I respectfully agree to disagree, but . . . ^^^^ Just Saying


----------



## Stitch-Up (May 26, 2007)

SlickCustom said:


> First time customer for . . .
> 
> Speed Treater TX from EZ - Doesn't have that policy
> M2 from Coldesi - Doesn't have that policy
> ...


And fortunately for those who sold you goods and had them delivered to a different address, you're an honest person  What would have happened if you were a fraudster who'd stolen the card?

In the UK the seller would have lost out. Just how it is in the UK.


----------



## SlickCustom (Jun 27, 2014)

Stitch-Up said:


> And fortunately for those who sold you goods and had them delivered to a different address, you're an honest person  What would have happened if you were a fraudster who'd stolen the card?
> 
> In the UK the seller would have lost out. Just how it is in the UK.

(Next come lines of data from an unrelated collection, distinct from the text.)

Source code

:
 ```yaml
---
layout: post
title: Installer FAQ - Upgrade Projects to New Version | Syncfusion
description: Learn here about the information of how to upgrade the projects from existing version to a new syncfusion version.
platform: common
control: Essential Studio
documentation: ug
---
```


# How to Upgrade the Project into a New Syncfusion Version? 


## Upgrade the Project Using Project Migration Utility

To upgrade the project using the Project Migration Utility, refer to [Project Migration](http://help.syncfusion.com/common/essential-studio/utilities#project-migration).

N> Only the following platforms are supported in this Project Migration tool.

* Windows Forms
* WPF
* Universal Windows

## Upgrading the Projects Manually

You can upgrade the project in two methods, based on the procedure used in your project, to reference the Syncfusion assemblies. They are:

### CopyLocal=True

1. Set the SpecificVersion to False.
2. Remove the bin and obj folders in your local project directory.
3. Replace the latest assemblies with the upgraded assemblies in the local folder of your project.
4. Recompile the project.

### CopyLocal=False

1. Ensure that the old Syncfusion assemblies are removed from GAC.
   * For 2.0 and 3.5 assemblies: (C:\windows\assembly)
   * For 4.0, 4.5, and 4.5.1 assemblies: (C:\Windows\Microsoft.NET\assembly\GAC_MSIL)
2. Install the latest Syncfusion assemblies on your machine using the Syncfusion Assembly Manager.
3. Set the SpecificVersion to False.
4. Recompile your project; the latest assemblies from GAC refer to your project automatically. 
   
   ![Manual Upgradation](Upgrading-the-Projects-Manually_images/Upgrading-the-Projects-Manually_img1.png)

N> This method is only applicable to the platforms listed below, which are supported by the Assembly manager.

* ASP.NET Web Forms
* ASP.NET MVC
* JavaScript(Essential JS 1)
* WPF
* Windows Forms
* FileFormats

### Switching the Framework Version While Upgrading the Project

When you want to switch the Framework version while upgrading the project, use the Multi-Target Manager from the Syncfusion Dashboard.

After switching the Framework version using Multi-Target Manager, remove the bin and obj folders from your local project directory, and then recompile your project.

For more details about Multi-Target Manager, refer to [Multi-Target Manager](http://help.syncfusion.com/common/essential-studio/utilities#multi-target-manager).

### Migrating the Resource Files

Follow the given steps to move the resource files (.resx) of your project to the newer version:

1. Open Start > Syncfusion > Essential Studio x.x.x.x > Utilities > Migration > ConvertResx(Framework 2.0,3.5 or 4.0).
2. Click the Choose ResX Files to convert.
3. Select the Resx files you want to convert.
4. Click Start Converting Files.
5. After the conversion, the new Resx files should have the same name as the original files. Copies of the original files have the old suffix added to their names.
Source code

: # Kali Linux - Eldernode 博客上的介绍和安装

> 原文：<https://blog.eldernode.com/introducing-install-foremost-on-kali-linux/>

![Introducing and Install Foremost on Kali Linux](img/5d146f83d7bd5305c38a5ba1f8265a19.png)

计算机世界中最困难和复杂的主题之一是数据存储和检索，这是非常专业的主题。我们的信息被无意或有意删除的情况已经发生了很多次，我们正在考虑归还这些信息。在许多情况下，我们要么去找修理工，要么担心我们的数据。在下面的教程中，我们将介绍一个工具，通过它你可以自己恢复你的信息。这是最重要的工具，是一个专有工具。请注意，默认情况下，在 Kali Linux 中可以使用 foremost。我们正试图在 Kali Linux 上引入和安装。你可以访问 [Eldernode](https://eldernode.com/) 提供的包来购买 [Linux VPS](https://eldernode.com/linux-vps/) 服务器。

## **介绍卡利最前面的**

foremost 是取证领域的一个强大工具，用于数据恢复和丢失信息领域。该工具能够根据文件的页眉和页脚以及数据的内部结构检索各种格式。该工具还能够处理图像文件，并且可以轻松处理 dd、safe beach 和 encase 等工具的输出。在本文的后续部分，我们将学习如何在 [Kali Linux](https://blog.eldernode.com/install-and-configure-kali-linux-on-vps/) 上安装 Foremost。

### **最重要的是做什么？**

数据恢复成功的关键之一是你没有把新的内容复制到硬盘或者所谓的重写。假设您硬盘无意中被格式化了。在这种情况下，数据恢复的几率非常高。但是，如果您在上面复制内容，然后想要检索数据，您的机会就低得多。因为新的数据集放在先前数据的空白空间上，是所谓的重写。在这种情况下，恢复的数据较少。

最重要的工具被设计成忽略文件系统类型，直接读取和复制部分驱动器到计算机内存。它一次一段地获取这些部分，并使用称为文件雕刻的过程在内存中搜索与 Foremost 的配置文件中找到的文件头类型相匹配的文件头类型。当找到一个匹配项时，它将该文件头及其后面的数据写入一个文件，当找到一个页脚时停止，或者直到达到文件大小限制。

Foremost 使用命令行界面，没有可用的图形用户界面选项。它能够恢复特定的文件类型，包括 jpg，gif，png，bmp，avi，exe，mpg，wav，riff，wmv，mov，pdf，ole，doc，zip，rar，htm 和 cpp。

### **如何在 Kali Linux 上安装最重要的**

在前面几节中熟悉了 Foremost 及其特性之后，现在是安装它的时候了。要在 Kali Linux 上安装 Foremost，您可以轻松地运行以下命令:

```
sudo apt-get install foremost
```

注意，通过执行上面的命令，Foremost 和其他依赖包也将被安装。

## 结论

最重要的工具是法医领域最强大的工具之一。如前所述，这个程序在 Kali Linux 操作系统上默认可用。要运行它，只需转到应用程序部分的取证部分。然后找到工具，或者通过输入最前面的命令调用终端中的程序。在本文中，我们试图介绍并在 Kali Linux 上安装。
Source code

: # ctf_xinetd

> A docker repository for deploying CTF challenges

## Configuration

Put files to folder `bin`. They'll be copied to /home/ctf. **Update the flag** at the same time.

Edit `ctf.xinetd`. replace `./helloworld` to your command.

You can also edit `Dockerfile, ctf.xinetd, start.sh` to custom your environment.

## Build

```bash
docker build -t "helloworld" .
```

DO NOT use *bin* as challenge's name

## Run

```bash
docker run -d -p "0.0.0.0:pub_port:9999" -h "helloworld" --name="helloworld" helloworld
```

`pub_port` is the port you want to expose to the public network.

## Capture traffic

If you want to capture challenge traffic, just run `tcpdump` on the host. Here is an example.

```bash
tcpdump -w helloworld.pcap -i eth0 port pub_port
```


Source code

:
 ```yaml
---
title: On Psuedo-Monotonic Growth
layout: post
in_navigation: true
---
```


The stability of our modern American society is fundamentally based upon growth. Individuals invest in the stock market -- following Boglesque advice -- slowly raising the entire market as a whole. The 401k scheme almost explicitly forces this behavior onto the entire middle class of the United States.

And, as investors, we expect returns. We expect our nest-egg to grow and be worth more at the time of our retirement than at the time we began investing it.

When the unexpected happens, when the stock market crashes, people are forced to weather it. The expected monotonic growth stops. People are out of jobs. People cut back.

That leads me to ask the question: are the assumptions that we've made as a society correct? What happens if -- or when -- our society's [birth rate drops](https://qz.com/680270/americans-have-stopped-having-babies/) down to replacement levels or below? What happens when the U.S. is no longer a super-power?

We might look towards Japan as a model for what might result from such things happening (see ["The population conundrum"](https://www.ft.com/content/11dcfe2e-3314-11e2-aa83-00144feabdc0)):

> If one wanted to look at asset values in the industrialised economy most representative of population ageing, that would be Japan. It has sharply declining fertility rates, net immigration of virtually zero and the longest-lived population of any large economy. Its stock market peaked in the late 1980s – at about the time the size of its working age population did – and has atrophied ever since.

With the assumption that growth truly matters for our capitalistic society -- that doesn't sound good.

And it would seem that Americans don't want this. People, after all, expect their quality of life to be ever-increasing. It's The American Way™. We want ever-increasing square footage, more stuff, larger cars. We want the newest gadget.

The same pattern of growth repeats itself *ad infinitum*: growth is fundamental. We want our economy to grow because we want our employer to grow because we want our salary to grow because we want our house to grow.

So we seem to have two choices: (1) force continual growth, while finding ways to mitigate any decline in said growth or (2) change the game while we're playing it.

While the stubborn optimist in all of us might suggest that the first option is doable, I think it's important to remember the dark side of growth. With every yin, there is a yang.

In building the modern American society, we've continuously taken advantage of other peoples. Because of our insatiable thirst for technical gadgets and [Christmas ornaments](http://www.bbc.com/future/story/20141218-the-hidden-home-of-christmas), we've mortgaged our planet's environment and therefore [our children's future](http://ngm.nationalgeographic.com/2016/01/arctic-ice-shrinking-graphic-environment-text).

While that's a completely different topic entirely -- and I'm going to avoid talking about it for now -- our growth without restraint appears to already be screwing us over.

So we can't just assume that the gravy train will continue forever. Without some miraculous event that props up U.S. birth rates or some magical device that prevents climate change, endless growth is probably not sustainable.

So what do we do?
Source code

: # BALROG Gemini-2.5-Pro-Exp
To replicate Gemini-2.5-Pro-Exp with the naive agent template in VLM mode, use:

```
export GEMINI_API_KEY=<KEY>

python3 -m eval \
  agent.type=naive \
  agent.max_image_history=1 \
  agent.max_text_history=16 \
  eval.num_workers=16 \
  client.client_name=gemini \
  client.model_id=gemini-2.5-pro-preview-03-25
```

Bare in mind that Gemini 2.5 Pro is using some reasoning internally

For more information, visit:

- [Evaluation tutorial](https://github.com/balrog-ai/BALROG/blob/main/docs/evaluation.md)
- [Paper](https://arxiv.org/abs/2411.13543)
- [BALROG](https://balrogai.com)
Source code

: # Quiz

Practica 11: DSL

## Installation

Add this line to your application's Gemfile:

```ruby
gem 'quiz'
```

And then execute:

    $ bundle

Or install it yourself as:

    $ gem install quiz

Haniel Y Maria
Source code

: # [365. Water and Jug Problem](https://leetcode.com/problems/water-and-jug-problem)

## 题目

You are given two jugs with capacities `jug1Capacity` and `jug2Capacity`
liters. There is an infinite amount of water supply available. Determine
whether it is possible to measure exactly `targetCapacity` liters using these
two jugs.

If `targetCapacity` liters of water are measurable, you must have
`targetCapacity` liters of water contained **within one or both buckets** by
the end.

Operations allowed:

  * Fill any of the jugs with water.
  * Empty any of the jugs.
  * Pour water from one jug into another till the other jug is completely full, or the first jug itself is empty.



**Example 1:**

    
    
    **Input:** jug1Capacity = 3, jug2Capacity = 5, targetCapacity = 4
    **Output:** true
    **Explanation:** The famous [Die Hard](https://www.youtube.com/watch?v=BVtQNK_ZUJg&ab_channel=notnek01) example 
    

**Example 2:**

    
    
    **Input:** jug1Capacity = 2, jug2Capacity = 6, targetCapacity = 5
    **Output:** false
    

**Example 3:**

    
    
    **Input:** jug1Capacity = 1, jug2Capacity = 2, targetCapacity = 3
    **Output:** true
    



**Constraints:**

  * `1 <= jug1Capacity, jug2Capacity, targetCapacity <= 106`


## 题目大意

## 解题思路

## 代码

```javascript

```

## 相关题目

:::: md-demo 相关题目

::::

I'm in the US, not sure how the UK works but we have pretty adequate protection here depending on the situation. Honestly, asking for a CC Auth Form is much more protection than the address method. 

But regarding being a fraudster, I mean, would a fraudster take the time to register AND pay for an LLC with the state, open a business checking account, obtain business insurance, etc etc if they were just trying to scam someone out of a bottle of ink???

I guess I don't automatically assume that everyone is a criminal. I see is as counter productive to blacklist yourself from the industry just for a few bucks. Who would buy DTG ink that didn't have a DTG machine, and who would spend $30k on a DTG machine that was going to try and screw someone out of a $150 bottle of ink???

I guess I just have more faith in humankind!


----------



## royster13 (Aug 14, 2007)

SlickCustom said:


> I'm in the US, not sure how the UK works but we have pretty adequate protection here depending on the situation. Honestly, asking for a CC Auth Form is much more protection than the address method.
> 
> But regarding being a fraudster, I mean, would a fraudster take the time to register AND pay for an LLC with the state, open a business checking account, obtain business insurance, etc etc if they were just trying to scam someone out of a bottle of ink???
> 
> ...


I guess you have not been on the other end of "chargebacks" either.....If you do not like how a vendor operates, best for your own "sanity" that you move on.....


----------



## joey1320 (Feb 21, 2012)

I'm not trying to be a prick, and I understand the frustration if you were playing phone tag all day with them, but if that's their policy, why should they change it just for you? 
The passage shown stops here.